### TASK GOAL
Repeat exactly the lines of the records below, starting at the line containing "Users can configure" and ending at the line containing "To get ready". Leave the pictures out.

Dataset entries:
↓
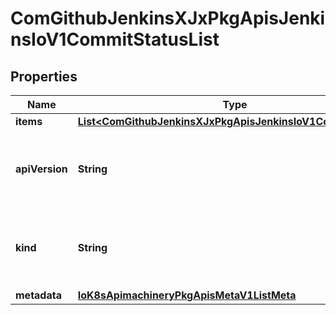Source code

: 
# ComGithubJenkinsXJxPkgApisJenkinsIoV1CommitStatusList

## Properties
Name | Type | Description | Notes
------------ | ------------- | ------------- | -------------
**items** | [**List&lt;ComGithubJenkinsXJxPkgApisJenkinsIoV1CommitStatus&gt;**](ComGithubJenkinsXJxPkgApisJenkinsIoV1CommitStatus.md) |  | 
**apiVersion** | **String** | APIVersion defines the versioned schema of this representation of an object. Servers should convert recognized schemas to the latest internal value, and may reject unrecognized values. More info: https://git.k8s.io/community/contributors/devel/api-conventions.md#resources |  [optional]
**kind** | **String** | Kind is a string value representing the REST resource this object represents. Servers may infer this from the endpoint the client submits requests to. Cannot be updated. In CamelCase. More info: https://git.k8s.io/community/contributors/devel/api-conventions.md#types-kinds |  [optional]
**metadata** | [**IoK8sApimachineryPkgApisMetaV1ListMeta**](IoK8sApimachineryPkgApisMetaV1ListMeta.md) |  | 



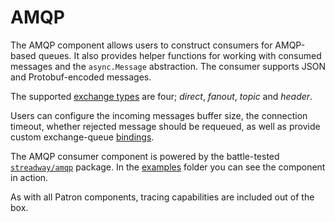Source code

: # AMQP

The AMQP component allows users to construct consumers for AMQP-based queues. It also provides helper functions for working with consumed messages and the `async.Message` abstraction. The consumer supports JSON and Protobuf-encoded messages.

The supported [exchange types](https://www.rabbitmq.com/tutorials/amqp-concepts.html#exchanges) are four; *direct*, *fanout*, *topic* and *header*.

Users can configure the incoming messages buffer size, the connection timeout, whether rejected message should be requeued, as well as provide custom exchange-queue [bindings](https://www.rabbitmq.com/tutorials/amqp-concepts.html#bindings).

The AMQP consumer component is powered by the battle-tested [`streadway/amqp`](https://www.rabbitmq.com/tutorials/amqp-concepts.html#bindings) package. In the [examples](/examples/amqp/amqp.go) folder you can see the component in action.

As with all Patron components, tracing capabilities are included out of the box.
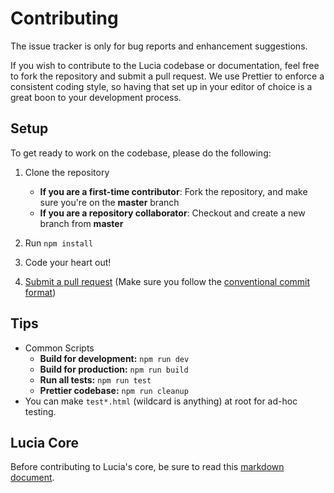 # Contributing

The issue tracker is only for bug reports and enhancement suggestions.

If you wish to contribute to the Lucia codebase or documentation, feel free to fork the repository and submit a
pull request. We use Prettier to enforce a consistent coding style, so having that set up in your editor of choice
is a great boon to your development process.

## Setup

To get ready to work on the codebase, please do the following:

1. Clone the repository

   - **If you are a first-time contributor**: Fork the repository, and make sure you're on the **master** branch
   - **If you are a repository collaborator**: Checkout and create a new branch from **master**

2. Run `npm install`
3. Code your heart out!
4. [Submit a pull request](https://github.com/aidenybai/lucia/compare) (Make sure you follow the [conventional commit format](https://github.com/aidenybai/lucia/blob/master/.github/COMMIT_CONVENTION.md))

## Tips

- Common Scripts
  - **Build for development:** `npm run dev`
  - **Build for production:** `npm run build`
  - **Run all tests:** `npm run test`
  - **Prettier codebase:** `npm run cleanup`
- You can make `test*.html` (wildcard is anything) at root for ad-hoc testing.

## Lucia Core

Before contributing to Lucia's core, be sure to read this [markdown document](https://github.com/aidenybai/lucia/tree/master/src/core#readme).

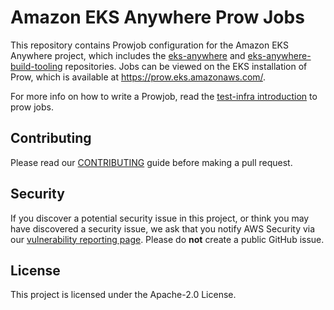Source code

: # Amazon EKS Anywhere Prow Jobs

This repository contains Prowjob configuration for the Amazon EKS Anywhere project, which includes the [eks-anywhere](https://github.com/aws/eks-anywhere) and [eks-anywhere-build-tooling](https://github.com/aws/eks-anywhere-build-tooling) repositories. Jobs can be viewed on the EKS installation of
Prow, which is available at https://prow.eks.amazonaws.com/.

For more info on how to write a Prowjob, read the [test-infra
introduction](https://github.com/kubernetes/test-infra/blob/master/prow/jobs.md)
to prow jobs.

## Contributing

Please read our [CONTRIBUTING](CONTRIBUTING.md) guide before making a pull
request.

## Security

If you discover a potential security issue in this project, or think you may
have discovered a security issue, we ask that you notify AWS Security via our
[vulnerability reporting
page](http://aws.amazon.com/security/vulnerability-reporting/). Please do
**not** create a public GitHub issue.

## License

This project is licensed under the Apache-2.0 License.
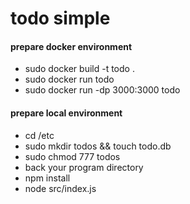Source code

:# todo simple

#### prepare docker environment
- sudo docker build -t todo .
- sudo docker run todo
- sudo docker run -dp 3000:3000 todo 

#### prepare local environment
- cd /etc
- sudo mkdir todos && touch todo.db
- sudo chmod 777 todos
- back your program directory
- npm install
- node src/index.js



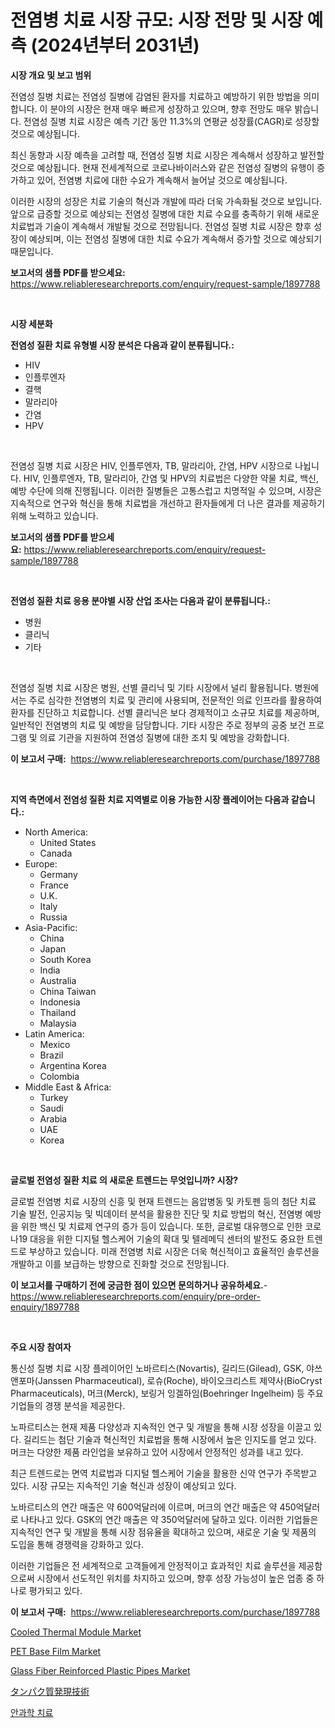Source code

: <p><h1>전염병 치료 시장 규모: 시장 전망 및 시장 예측 (2024년부터 2031년)</h1></p><p><strong>시장 개요 및 보고 범위</strong></p>
<p><p>전염성 질병 치료는 전염성 질병에 감염된 환자를 치료하고 예방하기 위한 방법을 의미합니다. 이 분야의 시장은 현재 매우 빠르게 성장하고 있으며, 향후 전망도 매우 밝습니다. 전염성 질병 치료 시장은 예측 기간 동안 11.3%의 연평균 성장률(CAGR)로 성장할 것으로 예상됩니다.</p><p>최신 동향과 시장 예측을 고려할 때, 전염성 질병 치료 시장은 계속해서 성장하고 발전할 것으로 예상됩니다. 현재 전세계적으로 코로나바이러스와 같은 전염성 질병의 유행이 증가하고 있어, 전염병 치료에 대한 수요가 계속해서 늘어날 것으로 예상됩니다.</p><p>이러한 시장의 성장은 치료 기술의 혁신과 개발에 따라 더욱 가속화될 것으로 보입니다. 앞으로 급증할 것으로 예상되는 전염성 질병에 대한 치료 수요를 충족하기 위해 새로운 치료법과 기술이 계속해서 개발될 것으로 전망됩니다. 전염성 질병 치료 시장은 향후 성장이 예상되며, 이는 전염성 질병에 대한 치료 수요가 계속해서 증가할 것으로 예상되기 때문입니다.</p></p>
<p><strong>보고서의 샘플 PDF를 받으세요:</strong> <a href="https://www.reliableresearchreports.com/enquiry/request-sample/1897788">https://www.reliableresearchreports.com/enquiry/request-sample/1897788</a></p>
<p>&nbsp;</p>
<p><strong>시장 세분화</strong></p>
<p><strong>전염성 질환 치료 유형별 시장 분석은 다음과 같이 분류됩니다.:</strong></p>
<p><ul><li>HIV</li><li>인플루엔자</li><li>결핵</li><li>말라리아</li><li>간염</li><li>HPV</li></ul></p>
<p>&nbsp;</p>
<p><p>전염성 질병 치료 시장은 HIV, 인플루엔자, TB, 말라리아, 간염, HPV 시장으로 나뉩니다. HIV, 인플루엔자, TB, 말라리아, 간염 및 HPV의 치료법은 다양한 약물 치료, 백신, 예방 수단에 의해 진행됩니다. 이러한 질병들은 고통스럽고 치명적일 수 있으며, 시장은 지속적으로 연구와 혁신을 통해 치료법을 개선하고 환자들에게 더 나은 결과를 제공하기 위해 노력하고 있습니다.</p></p>
<p><strong>보고서의 샘플 PDF를 받으세요:</strong>&nbsp;<a href="https://www.reliableresearchreports.com/enquiry/request-sample/1897788">https://www.reliableresearchreports.com/enquiry/request-sample/1897788</a></p>
<p>&nbsp;</p>
<p><strong> 전염성 질환 치료 응용 분야별 시장 산업 조사는 다음과 같이 분류됩니다.:</strong></p>
<p><ul><li>병원</li><li>클리닉</li><li>기타</li></ul></p>
<p>&nbsp;</p>
<p><p>전염성 질병 치료 시장은 병원, 선별 클리닉 및 기타 시장에서 널리 활용됩니다. 병원에서는 주로 심각한 전염병의 치료 및 관리에 사용되며, 전문적인 의료 인프라를 활용하여 환자를 진단하고 치료합니다. 선별 클리닉은 보다 경제적이고 소규모 치료를 제공하며, 일반적인 전염병의 치료 및 예방을 담당합니다. 기타 시장은 주로 정부의 공중 보건 프로그램 및 의료 기관을 지원하여 전염성 질병에 대한 조치 및 예방을 강화합니다.</p></p>
<p><strong>이 보고서 구매:</strong>&nbsp; <a href="https://www.reliableresearchreports.com/purchase/1897788">https://www.reliableresearchreports.com/purchase/1897788</a></p>
<p>&nbsp;</p>
<p><strong>지역 측면에서 전염성 질환 치료 지역별로 이용 가능한 시장 플레이어는 다음과 같습니다.:</strong></p>
<p><ul>
    <li>
        North America:
        <ul>
            <li>United States</li>
            <li>Canada</li>
        </ul>
    </li>
    <li>
        Europe:
        <ul>
            <li>Germany</li>
            <li>France</li>
            <li>U.K.</li>
            <li>Italy</li>
            <li>Russia</li>
        </ul>
    </li>
    <li>
        Asia-Pacific:
        <ul>
            <li>China</li>
            <li>Japan</li>
            <li>South Korea</li>
            <li>India</li>
            <li>Australia</li>
            <li>China Taiwan</li>
            <li>Indonesia</li>
            <li>Thailand</li>
            <li>Malaysia</li>
        </ul>
    </li>
    <li>
        Latin America:
        <ul>
            <li>Mexico</li>
            <li>Brazil</li>
            <li>Argentina Korea</li>
            <li>Colombia</li>
        </ul>
    </li>
    <li>
        Middle East & Africa:
        <ul>
            <li>Turkey</li>
            <li>Saudi</li>
            <li>Arabia</li>
            <li>UAE</li>
            <li>Korea</li>
        </ul>
    </li>
    </ul></p>
<p>&nbsp;</p>
<p><strong>글로벌 전염성 질환 치료 의 새로운 트렌드는 무엇입니까? 시장?</strong></p>
<p><p>글로벌 전염병 치료 시장의 신흥 및 현재 트렌드는 음압병동 및 카토펜 등의 첨단 치료 기술 발전, 인공지능 및 빅데이터 분석을 활용한 진단 및 치료 방법의 혁신, 전염병 예방을 위한 백신 및 치료제 연구의 증가 등이 있습니다. 또한, 글로벌 대유행으로 인한 코로나19 대응을 위한 디지털 헬스케어 기술의 확대 및 텔레메딕 센터의 발전도 중요한 트렌드로 부상하고 있습니다. 미래 전염병 치료 시장은 더욱 혁신적이고 효율적인 솔루션을 개발하고 이를 보급하는 방향으로 진화할 것으로 전망됩니다.</p></p>
<p><strong>이 보고서를 구매하기 전에 궁금한 점이 있으면 문의하거나 공유하세요.</strong>- <a href="https://www.reliableresearchreports.com/enquiry/pre-order-enquiry/1897788">https://www.reliableresearchreports.com/enquiry/pre-order-enquiry/1897788</a></p>
<p>&nbsp;</p>
<p><strong>주요 시장 참여자</strong></p>
<p><p>통신성 질병 치료 시장 플레이어인 노바르티스(Novartis), 길리드(Gilead), GSK, 야쓰앤포마(Janssen Pharmaceutical), 로슈(Roche), 바이오크리스트 제약사(BioCryst Pharmaceuticals), 머크(Merck), 보링거 잉겔하임(Boehringer Ingelheim) 등 주요 기업들의 경쟁 분석을 제공한다. </p><p>노파르티스는 현재 제품 다양성과 지속적인 연구 및 개발을 통해 시장 성장을 이끌고 있다. 길리드는 첨단 기술과 혁신적인 치료법을 통해 시장에서 높은 인지도를 얻고 있다. 머크는 다양한 제품 라인업을 보유하고 있어 시장에서 안정적인 성과를 내고 있다. </p><p>최근 트렌드로는 면역 치료법과 디지털 헬스케어 기술을 활용한 신약 연구가 주목받고 있다. 시장 규모는 지속적인 기술 혁신과 성장이 예상되고 있다. </p><p>노바르티스의 연간 매출은 약 600억달러에 이르며, 머크의 연간 매출은 약 450억달러로 나타나고 있다. GSK의 연간 매출은 약 350억달러에 달하고 있다. 이러한 기업들은 지속적인 연구 및 개발을 통해 시장 점유율을 확대하고 있으며, 새로운 기술 및 제품의 도입을 통해 경쟁력을 강화하고 있다. </p><p>이러한 기업들은 전 세계적으로 고객들에게 안정적이고 효과적인 치료 솔루션을 제공함으로써 시장에서 선도적인 위치를 차지하고 있으며, 향후 성장 가능성이 높은 업종 중 하나로 평가되고 있다.</p></p>
<p><strong>이 보고서 구매:</strong>&nbsp;&nbsp;<a href="https://www.reliableresearchreports.com/purchase/1897788">https://www.reliableresearchreports.com/purchase/1897788</a></p>
<p><p><a href="https://issuu.com/reportprime-2/docs/cooled-thermal-module-market-size-2030.pptx">Cooled Thermal Module Market</a></p><p><a href="https://github.com/joannagoyvaerts/Market-Research-Report-List-1/blob/main/pet-base-film-market.md">PET Base Film Market</a></p><p><a href="https://valiant-lunge-8fe.notion.site/Glass-Fiber-Reinforced-Plastic-Pipes-Market-Furnish-Information-about-Market-Size-Market-Share-Mar-f6553382ead346539a2838f986ce13f1">Glass Fiber Reinforced Plastic Pipes Market</a></p><p><a href="https://github.com/wkuactfdzwizk06/Market-Research-Report-List-1/blob/main/8207209193564.md">タンパク質発現技術</a></p><p><a href="https://github.com/akzkkws047661437/Market-Research-Report-List-1/blob/main/4632550193348.md">안과학 치료</a></p></p>
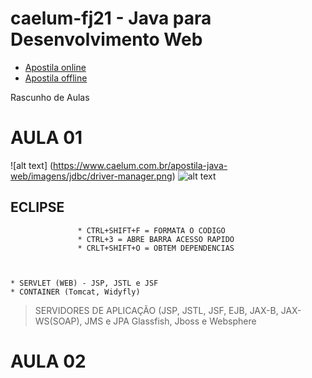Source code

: # caelum-fj21 - Java para Desenvolvimento Web

* [Apostila online](https://www.caelum.com.br/apostila-java-web/) 
* [Apostila offline](https://www.caelum.com.br/download/caelum-java-web-fj21.pdf) 

Rascunho de Aulas

 # AULA 01

![alt text] (https://www.caelum.com.br/apostila-java-web/imagens/jdbc/driver-manager.png)
![alt text](https://www.caelum.com.br/apostila-java-web/imagens/jdbc/driver-manager.png "TESTE")
               
## ECLIPSE
                   * CTRL+SHIFT+F = FORMATA O CODIGO
                   * CTRL+3 = ABRE BARRA ACESSO RAPIDO
                   * CRLT+SHIFT+O = OBTEM DEPENDENCIAS



    * SERVLET (WEB) - JSP, JSTL e JSF
    * CONTAINER (Tomcat, Widyfly)
                    
                    
 > SERVIDORES DE APLICAÇÃO (JSP, JSTL, JSF, EJB, JAX-B, JAX-WS(SOAP), JMS e JPA
 > Glassfish, Jboss e Websphere


 # AULA 02



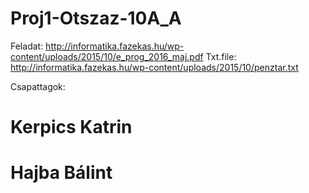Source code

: # Proj1-Otszaz-10A_A

Feladat: http://informatika.fazekas.hu/wp-content/uploads/2015/10/e_prog_2016_maj.pdf
Txt.file: http://informatika.fazekas.hu/wp-content/uploads/2015/10/penztar.txt

Csapattagok: 
# Kerpics Katrin
# Hajba Bálint
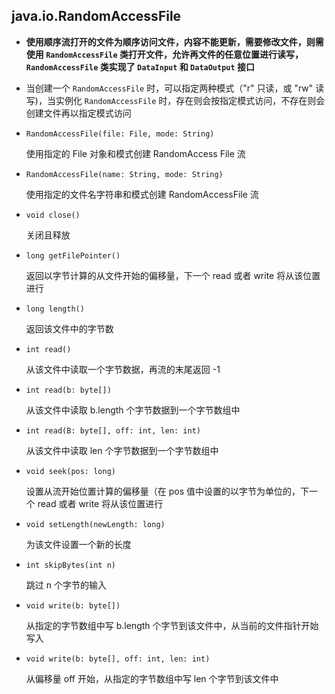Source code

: ## java.io.RandomAccessFile

* __使用顺序流打开的文件为顺序访问文件，内容不能更新，需要修改文件，则需使用 `RandomAccessFile` 类打开文件，允许再文件的任意位置进行读写，`RandomAccessFile` 类实现了 `DataInput` 和 `DataOutput` 接口__

* 当创建一个 `RandomAccessFile` 时，可以指定两种模式（"r" 只读，或 "rw" 读写)，当实例化 `RandomAccessFile` 时，存在则会按指定模式访问，不存在则会创建文件再以指定模式访问

* `RandomAccessFile(file: File, mode: String)`
 
  使用指定的 File 对象和模式创建 RandomAccess File 流

* `RandomAccessFile(name: String, mode: String)`
  
  使用指定的文件名字符串和模式创建 RandomAccessFile 流

* `void close()`
  
  关闭且释放

* `long getFilePointer()`	

  返回以字节计算的从文件开始的偏移量，下一个 read 或者 write 将从该位置进行

* `long length()`
    
  返回该文件中的字节数

* `int read()`
			
  从该文件中读取一个字节数据，再流的末尾返回 -1

* `int read(b: byte[])`
  
  从该文件中读取 b.length 个字节数据到一个字节数组中

* `int read(B: byte[], off: int, len: int)`
  
  从该文件中读取 len 个字节数据到一个字节数组中

* `void seek(pos: long)`

  设置从流开始位置计算的偏移量（在 pos 值中设置的以字节为单位的，下一个 read 或者 write 将从该位置进行

* `void setLength(newLength: long)`
  
  为该文件设置一个新的长度

* `int skipBytes(int n)`
  
  跳过 n 个字节的输入

* `void write(b: byte[])`
 
  从指定的字节数组中写 b.length 个字节到该文件中，从当前的文件指针开始写入

* `void write(b: byte[], off: int, len: int)`
 
  从偏移量 off 开始，从指定的字节数组中写 len 个字节到该文件中
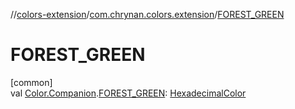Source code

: //[colors-extension](../../index.md)/[com.chrynan.colors.extension](index.md)/[FOREST_GREEN](-f-o-r-e-s-t_-g-r-e-e-n.md)

# FOREST_GREEN

[common]\
val [Color.Companion](../../../colors-core/colors-core/com.chrynan.colors/-color/-companion/index.md).[FOREST_GREEN](-f-o-r-e-s-t_-g-r-e-e-n.md): [HexadecimalColor](../../../colors-core/colors-core/com.chrynan.colors/-hexadecimal-color/index.md)
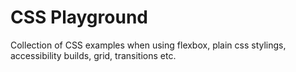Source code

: 
# CSS Playground

Collection of CSS examples when using flexbox, plain css stylings, accessibility builds, grid, transitions etc.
↑
### ANSWER BOX
Users can configure the incoming messages buffer size, the connection timeout, whether rejected message should be requeued, as well as provide custom exchange-queue [bindings](https://www.rabbitmq.com/tutorials/amqp-concepts.html#bindings).

The AMQP consumer component is powered by the battle-tested [`streadway/amqp`](https://www.rabbitmq.com/tutorials/amqp-concepts.html#bindings) package. In the [examples](/examples/amqp/amqp.go) folder you can see the component in action.

As with all Patron components, tracing capabilities are included out of the box.
 # Contributing

The issue tracker is only for bug reports and enhancement suggestions.

If you wish to contribute to the Lucia codebase or documentation, feel free to fork the repository and submit a
pull request. We use Prettier to enforce a consistent coding style, so having that set up in your editor of choice
is a great boon to your development process.

## Setup

To get ready to work on the codebase, please do the following:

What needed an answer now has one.